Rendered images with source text
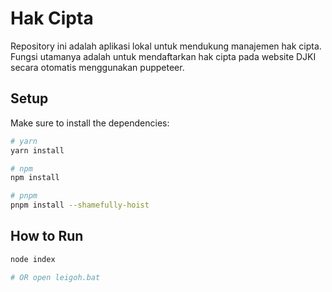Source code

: # Hak Cipta 

Repository ini adalah aplikasi lokal untuk mendukung manajemen hak cipta. Fungsi utamanya adalah untuk mendaftarkan hak cipta pada website DJKI secara otomatis menggunakan puppeteer.
## Setup

Make sure to install the dependencies:

```bash
# yarn
yarn install

# npm
npm install

# pnpm
pnpm install --shamefully-hoist
```

## How to Run

```bash
node index

# OR open leigoh.bat
```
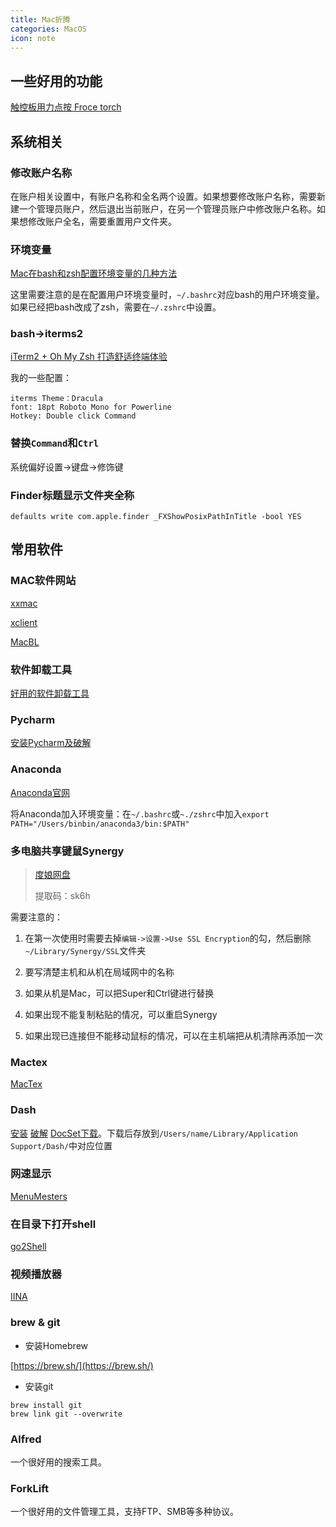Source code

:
 ```yaml
---
title: Mac折腾
categories: MacOS
icon: note
---
```


## 一些好用的功能
[触控板用力点按 Froce torch](https://www.macdaxue.com/force-touch/)

## 系统相关

### 修改账户名称
在账户相关设置中，有账户名称和全名两个设置。如果想要修改账户名称，需要新建一个管理员账户，然后退出当前账户，在另一个管理员账户中修改账户名称。如果想修改账户全名，需要重置用户文件夹。

### 环境变量

[Mac在bash和zsh配置环境变量的几种方法](https://www.jianshu.com/p/020f3d02f538)

这里需要注意的是在配置用户环境变量时，`~/.bashrc`对应bash的用户环境变量。如果已经把bash改成了zsh，需要在`~/.zshrc`中设置。

### bash->iterms2

[iTerm2 + Oh My Zsh 打造舒适终端体验](https://www.jianshu.com/p/9c3439cc3bdb)

我的一些配置：

```text
iterms Theme：Dracula
font: 18pt Roboto Mono for Powerline
Hotkey: Double click Command
```

### 替换`Command`和`Ctrl`
系统偏好设置->键盘->修饰键

### Finder标题显示文件夹全称
`defaults write com.apple.finder _FXShowPosixPathInTitle -bool YES`

## 常用软件

### MAC软件网站
[xxmac](https://www.xxmac.com/)

[xclient](https://xclient.info/)

[MacBL](https://www.macbl.com/)

### 软件卸载工具
[好用的软件卸载工具](https://segmentfault.com/a/1190000005035742)

### Pycharm
[安装Pycharm及破解](https://zhile.io/2018/08/17/jetbrains-license-server-crack.html)

### Anaconda
[Anaconda官网](https://www.anaconda.com/distribution/)

将Anaconda加入环境变量：在`~/.bashrc`或`~./zshrc`中加入`export PATH="/Users/binbin/anaconda3/bin:$PATH"`

### 多电脑共享键鼠Synergy
> [度娘网盘](https://pan.baidu.com/s/1PV_aY2BdgqmeFI5vLsEBXA)
>
> 提取码：sk6h

需要注意的：

1. 在第一次使用时需要去掉`编辑->设置->Use SSL Encryption`的勾，然后删除`~/Library/Synergy/SSL`文件夹

2. 要写清楚主机和从机在局域网中的名称

3. 如果从机是Mac，可以把Super和Ctrl键进行替换

4. 如果出现不能复制粘贴的情况，可以重启Synergy

5. 如果出现已连接但不能移动鼠标的情况，可以在主机端把从机清除再添加一次

### Mactex
[MacTex](http://www.tug.org/mactex/)

### Dash
[安装](https://kapeli.com/dash)
[破解](https://kakarot.net/cgi-bin/dash-macos-license)
[DocSet下载](https://github.com/Kapeli/feeds)。下载后存放到`/Users/name/Library/Application Support/Dash/`中对应位置

### 网速显示
[MenuMesters](https://github.com/yujitach/MenuMeters)

### 在目录下打开shell
[go2Shell](https://zipzapmac.com/Go2Shell)

### 视频播放器
[IINA](https://iina.io/)

### brew & git

- 安装Homebrew

[https://brew.sh/](https://brew.sh/)

- 安装git

```
brew install git
brew link git --overwrite
```

### Alfred
一个很好用的搜索工具。

### ForkLift
一个很好用的文件管理工具，支持FTP、SMB等多种协议。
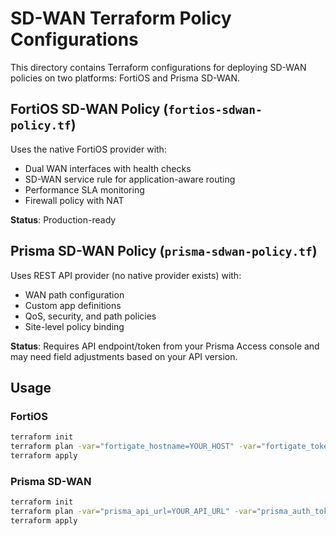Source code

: # SD-WAN Terraform Policy Configurations

This directory contains Terraform configurations for deploying SD-WAN policies on two platforms: FortiOS and Prisma SD-WAN.

## FortiOS SD-WAN Policy (`fortios-sdwan-policy.tf`)

Uses the native FortiOS provider with:
- Dual WAN interfaces with health checks
- SD-WAN service rule for application-aware routing
- Performance SLA monitoring
- Firewall policy with NAT

**Status**: Production-ready

## Prisma SD-WAN Policy (`prisma-sdwan-policy.tf`)

Uses REST API provider (no native provider exists) with:
- WAN path configuration
- Custom app definitions
- QoS, security, and path policies
- Site-level policy binding

**Status**: Requires API endpoint/token from your Prisma Access console and may need field adjustments based on your API version.

## Usage

### FortiOS
```bash
terraform init
terraform plan -var="fortigate_hostname=YOUR_HOST" -var="fortigate_token=YOUR_TOKEN"
terraform apply
```

### Prisma SD-WAN
```bash
terraform init
terraform plan -var="prisma_api_url=YOUR_API_URL" -var="prisma_auth_token=YOUR_TOKEN" -var="site_id=YOUR_SITE_ID"
terraform apply
```
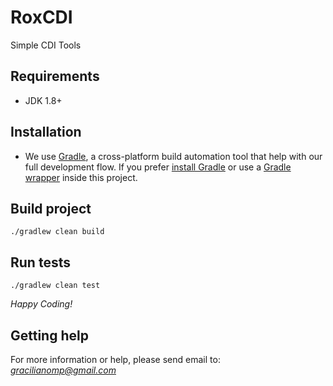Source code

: RoxCDI
========

Simple CDI Tools

## Requirements

- JDK 1.8+

## Installation

- We use [Gradle](http://www.gradle.org), a cross-platform build automation tool that help with our full development flow. If you prefer [install Gradle](http://www.gradle.org/installation) or use a [Gradle wrapper](http://www.gradle.org/docs/current/userguide/gradle_wrapper.html) inside this project.

## Build project

```
./gradlew clean build
```

## Run tests

```
./gradlew clean test
```

*Happy Coding!*

## Getting help

For more information or help, please send email to: *gracilianomp@gmail.com*
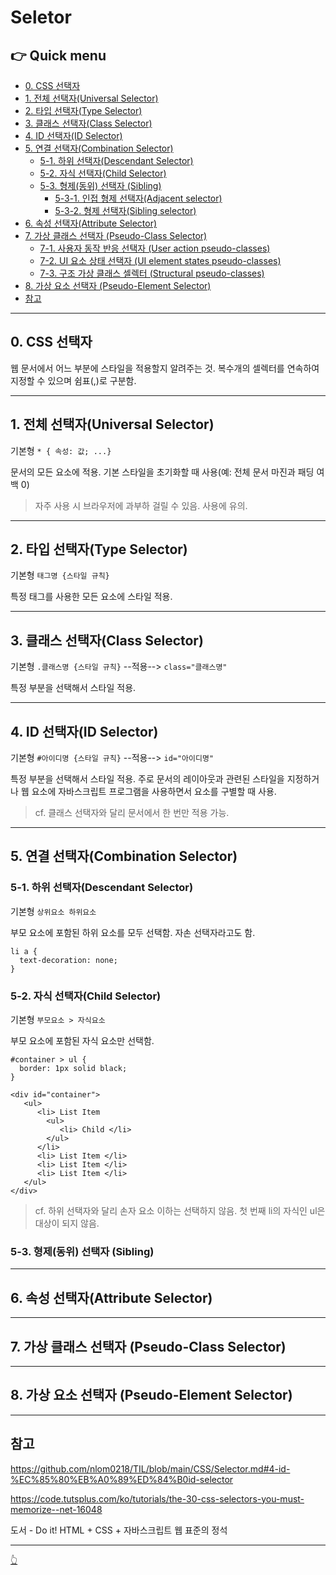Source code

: # Seletor

## 👉 Quick menu

- [0. CSS 선택자](#0-CSS-선택자)
- [1. 전체 선택자(Universal Selector)](#1-전체-선택자-universal-selector)
- [2. 타입 선택자(Type Selector)](#2-타입-선택자-type-selector)
- [3. 클래스 선택자(Class Selector)](#4-클래스-선택자class-selector)
- [4. ID 선택자(ID Selector)](#3-id-선택자-id-selector)
- [5. 연결 선택자(Combination Selector)](#5-연결-선택자combination-selector)
  - [5-1. 하위 선택자(Descendant Selector)](#5-1-하위-선택자-descendant-selector)
  - [5-2. 자식 선택자(Child Selector)](#5-2-자식-셀렉터-child-selector)
  - [5-3. 형제(동위) 선택자 (Sibling)](#5-3-형제동위-셀렉터-sibling-selector)
    - [5-3-1. 인접 형제 선택자(Adjacent selector)](#5-3-1-인접-형제-선택자-adjacent-selector)
    - [5-3-2. 형제 선택자(Sibling selector)](#5-3-2-형제-선택자-sibling-selector)
- [6. 속성 선택자(Attribute Selector)](#6-속성-선택자-attribute-selector)
- [7. 가상 클래스 선택자 (Pseudo-Class Selector)](#7-가상-클래스-선택자-pseudo-class-selector)
  - [7-1. 사용자 동작 반응 선택자 (User action pseudo-classes)](#7-1-사용자-동작-반응-선택자-user-action-pseudo-classes)
  - [7-2. UI 요소 상태 선택자 (UI element states pseudo-classes)](#7-2-ui-요소-상태-선택자-ui-element-states-pseudo-classes)
  - [7-3. 구조 가상 클래스 셀렉터 (Structural pseudo-classes)](#7-3-구조-가상-클래스-선택자-structural-pseudo-classes)
- [8. 가상 요소 선택자 (Pseudo-Element Selector)](#8-가상-요소-선택자-pseudo-element-selector)
- [참고](#참고)

---

## 0. CSS 선택자

웹 문서에서 어느 부분에 스타일을 적용할지 알려주는 것. 복수개의 셀렉터를 연속하여 지정할 수 있으며 쉼표(,)로 구분함.

---

## 1. 전체 선택자(Universal Selector)

기본형 `* { 속성: 값; ...}`

문서의 모든 요소에 적용. 기본 스타일을 초기화할 때 사용(예: 전체 문서 마진과 패딩 여백 0)
> 자주 사용 시 브라우저에 과부하 걸릴 수 있음. 사용에 유의.

---

## 2. 타입 선택자(Type Selector)

기본형 `태그명 {스타일 규칙}`

특정 태그를 사용한 모든 요소에 스타일 적용.

---

## 3. 클래스 선택자(Class Selector)

기본형 `.클래스명 {스타일 규칙}` --적용--> `class="클래스명"`

특정 부분을 선택해서 스타일 적용.

---

## 4. ID 선택자(ID Selector)

기본형 `#아이디명 {스타일 규칙}` --적용--> `id="아이디명"`

특정 부분을 선택해서 스타일 적용. 주로 문서의 레이아웃과 관련된 스타일을 지정하거나 웹 요소에 자바스크립트 프로그램을 사용하면서 요소를 구별할 때 사용.
> cf. 클래스 선택자와 달리 문서에서 한 번만 적용 가능.

---

## 5. 연결 선택자(Combination Selector)

### 5-1. 하위 선택자(Descendant Selector)

기본형 `상위요소 하위요소`

부모 요소에 포함된 하위 요소를 모두 선택함. 자손 선택자라고도 함.
```
li a {
  text-decoration: none;
}
```

### 5-2. 자식 선택자(Child Selector)

기본형 `부모요소 > 자식요소`

부모 요소에 포함된 자식 요소만 선택함. 

```
#container > ul {
  border: 1px solid black;
}
```
```
<div id="container">
   <ul>
      <li> List Item
        <ul>
           <li> Child </li>
        </ul>
      </li>
      <li> List Item </li>
      <li> List Item </li>
      <li> List Item </li>
   </ul>
</div>
```
> cf. 하위 선택자와 달리 손자 요소 이하는 선택하지 않음. 첫 번째 li의 자식인 ul은 대상이 되지 않음.

### 5-3. 형제(동위) 선택자 (Sibling)


---

## 6. 속성 선택자(Attribute Selector)

---

## 7. 가상 클래스 선택자 (Pseudo-Class Selector)

---

## 8. 가상 요소 선택자 (Pseudo-Element Selector)

---
## 참고

https://github.com/nlom0218/TIL/blob/main/CSS/Selector.md#4-id-%EC%85%80%EB%A0%89%ED%84%B0id-selector 

https://code.tutsplus.com/ko/tutorials/the-30-css-selectors-you-must-memorize--net-16048

도서 - Do it! HTML + CSS + 자바스크립트 웹 표준의 정석

---

[👆](#seletor)
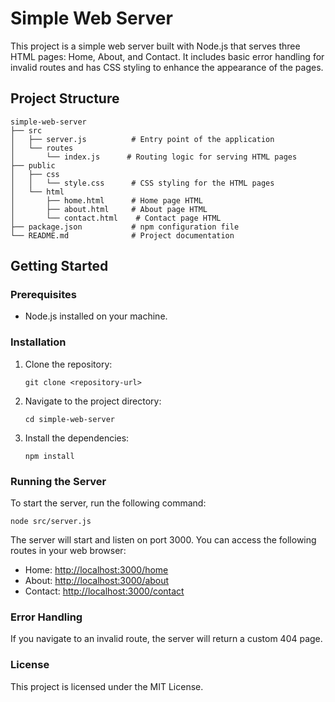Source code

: # Simple Web Server

This project is a simple web server built with Node.js that serves three HTML pages: Home, About, and Contact. It includes basic error handling for invalid routes and has CSS styling to enhance the appearance of the pages.

## Project Structure

```
simple-web-server
├── src
│   ├── server.js          # Entry point of the application
│   └── routes
│       └── index.js      # Routing logic for serving HTML pages
├── public
│   ├── css
│   │   └── style.css      # CSS styling for the HTML pages
│   └── html
│       ├── home.html      # Home page HTML
│       ├── about.html     # About page HTML
│       └── contact.html    # Contact page HTML
├── package.json           # npm configuration file
└── README.md              # Project documentation
```

## Getting Started

### Prerequisites

- Node.js installed on your machine.

### Installation

1. Clone the repository:
   ```
   git clone <repository-url>
   ```
2. Navigate to the project directory:
   ```
   cd simple-web-server
   ```
3. Install the dependencies:
   ```
   npm install
   ```

### Running the Server

To start the server, run the following command:
```
node src/server.js
```

The server will start and listen on port 3000. You can access the following routes in your web browser:

- Home: [http://localhost:3000/home](http://localhost:3000/home)
- About: [http://localhost:3000/about](http://localhost:3000/about)
- Contact: [http://localhost:3000/contact](http://localhost:3000/contact)

### Error Handling

If you navigate to an invalid route, the server will return a custom 404 page.

### License

This project is licensed under the MIT License.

* **PROBLEM REQUIREMENTS**
Write back the stretch of lines above that begins with the line holding "- Custom app definitions" and ends with the line holding "## Getting help", both included, exactly as written. Pictures stay out.

* **RESULT**
- Custom app definitions
- QoS, security, and path policies
- Site-level policy binding

**Status**: Requires API endpoint/token from your Prisma Access console and may need field adjustments based on your API version.

## Usage

### FortiOS
```bash
terraform init
terraform plan -var="fortigate_hostname=YOUR_HOST" -var="fortigate_token=YOUR_TOKEN"
terraform apply
```

### Prisma SD-WAN
```bash
terraform init
terraform plan -var="prisma_api_url=YOUR_API_URL" -var="prisma_auth_token=YOUR_TOKEN" -var="site_id=YOUR_SITE_ID"
terraform apply
```
Source code

: RoxCDI
========

Simple CDI Tools

## Requirements

- JDK 1.8+

## Installation

- We use [Gradle](http://www.gradle.org), a cross-platform build automation tool that help with our full development flow. If you prefer [install Gradle](http://www.gradle.org/installation) or use a [Gradle wrapper](http://www.gradle.org/docs/current/userguide/gradle_wrapper.html) inside this project.

## Build project

```
./gradlew clean build
```

## Run tests

```
./gradlew clean test
```

*Happy Coding!*

## Getting help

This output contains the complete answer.